Segment Start: Records for the task
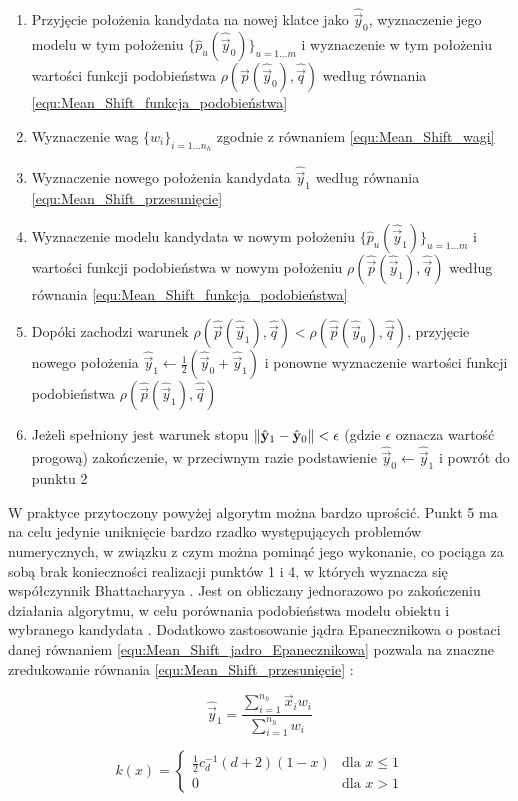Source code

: \begin{enumerate}
	\item Przyjęcie położenia kandydata na nowej klatce jako $\hat{\vec{y}}_0$, wyznaczenie jego modelu w tym położeniu $\{\hat{p}_u(\hat{\vec{y}}_0)\}_{u = 1 \dots m}$ i wyznaczenie w tym położeniu wartości funkcji podobieństwa $\rho(\hat{\vec{p}}(\hat{\vec{y}}_0), \hat{\vec{q}})$ według równania \ref{equ:Mean_Shift_funkcja_podobieństwa}
	\item Wyznaczenie wag $\{w_i\}_{i=1 \dots n_h}$ zgodnie z równaniem \ref{equ:Mean_Shift_wagi}
	\item Wyznaczenie nowego położenia kandydata $\hat{\vec{y}}_1$ według równania \ref{equ:Mean_Shift_przesunięcie}
	\item Wyznaczenie modelu kandydata w nowym położeniu $\{\hat{p}_u(\hat{\vec{y}}_1)\}_{u = 1 \dots m}$ i wartości funkcji podobieństwa w nowym położeniu $\rho(\hat{\vec{p}}(\hat{\vec{y}}_1), \hat{\vec{q}})$ według równania \ref{equ:Mean_Shift_funkcja_podobieństwa}
	\item Dopóki zachodzi warunek $\rho(\hat{\vec{p}}(\hat{\vec{y}}_1), \hat{\vec{q}}) < \rho(\hat{\vec{p}}(\hat{\vec{y}}_0), \hat{\vec{q}})$, przyjęcie nowego położenia $\hat{\vec{y}}_1 \leftarrow \frac{1}{2}(\hat{\vec{y}}_0 + \hat{\vec{y}}_1)$ i ponowne wyznaczenie wartości funkcji podobieństwa $\rho(\hat{\vec{p}}(\hat{\vec{y}}_1), \hat{\vec{q}})$
	\item Jeżeli spełniony jest warunek stopu $\lVert\hat{\mathbf{y}}_1 - \hat{\mathbf{y}}_0\rVert < \epsilon$ (gdzie $\epsilon$ oznacza wartość progową) zakończenie, w przeciwnym razie podstawienie $\hat{\vec{y}}_0 \leftarrow \hat{\vec{y}}_1$ i powrót do punktu 2
\end{enumerate}

W praktyce przytoczony powyżej algorytm można bardzo uprościć. Punkt 5 ma na celu jedynie uniknięcie bardzo rzadko występujących problemów numerycznych, w związku z czym można pominąć jego wykonanie, co pociąga za sobą brak konieczności realizacji punktów 1 i 4, w których wyznacza się współczynnik Bhattacharyya \cite{Comaniciu2003}. Jest on obliczany jednorazowo po zakończeniu działania algorytmu, w celu porównania podobieństwa modelu obiektu i wybranego kandydata \cite{Comaniciu2003}. Dodatkowo zastosowanie jądra Epanecznikowa o postaci danej równaniem \ref{equ:Mean_Shift_jadro_Epanecznikowa} pozwala na znaczne zredukowanie równania \ref{equ:Mean_Shift_przesunięcie} \cite{Comaniciu2003}:

\begin{equation}
\label{equ:Mean_Shift_przesunięcie_zredukowane}
	\hat{\vec{y}}_1 = \frac{\sum_{i=1}^{n_h}\vec{x}_i w_i}{\sum_{i=1}^{n_h} w_i}
\end{equation}

\begin{equation}
\label{equ:Mean_Shift_jadro_Epanecznikowa}
	k(x) = 
	\begin{cases}
		\frac{1}{2}c_d^{-1}(d+2)(1-x) & \text{dla } x \leq 1 \\
		0 & \text{dla } x > 1
	\end{cases}
\end{equation}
Segment End: Records for the task
Taking the entries above, restate exactly those lines that fall between the line with "Przyjęcie położenia kandydata" and the line with "Dopóki zachodzi warunek", keeping both of those lines too.

**Solved exercise:**
	\item Przyjęcie położenia kandydata na nowej klatce jako $\hat{\vec{y}}_0$, wyznaczenie jego modelu w tym położeniu $\{\hat{p}_u(\hat{\vec{y}}_0)\}_{u = 1 \dots m}$ i wyznaczenie w tym położeniu wartości funkcji podobieństwa $\rho(\hat{\vec{p}}(\hat{\vec{y}}_0), \hat{\vec{q}})$ według równania \ref{equ:Mean_Shift_funkcja_podobieństwa}
	\item Wyznaczenie wag $\{w_i\}_{i=1 \dots n_h}$ zgodnie z równaniem \ref{equ:Mean_Shift_wagi}
	\item Wyznaczenie nowego położenia kandydata $\hat{\vec{y}}_1$ według równania \ref{equ:Mean_Shift_przesunięcie}
	\item Wyznaczenie modelu kandydata w nowym położeniu $\{\hat{p}_u(\hat{\vec{y}}_1)\}_{u = 1 \dots m}$ i wartości funkcji podobieństwa w nowym położeniu $\rho(\hat{\vec{p}}(\hat{\vec{y}}_1), \hat{\vec{q}})$ według równania \ref{equ:Mean_Shift_funkcja_podobieństwa}
	\item Dopóki zachodzi warunek $\rho(\hat{\vec{p}}(\hat{\vec{y}}_1), \hat{\vec{q}}) < \rho(\hat{\vec{p}}(\hat{\vec{y}}_0), \hat{\vec{q}})$, przyjęcie nowego położenia $\hat{\vec{y}}_1 \leftarrow \frac{1}{2}(\hat{\vec{y}}_0 + \hat{\vec{y}}_1)$ i ponowne wyznaczenie wartości funkcji podobieństwa $\rho(\hat{\vec{p}}(\hat{\vec{y}}_1), \hat{\vec{q}})$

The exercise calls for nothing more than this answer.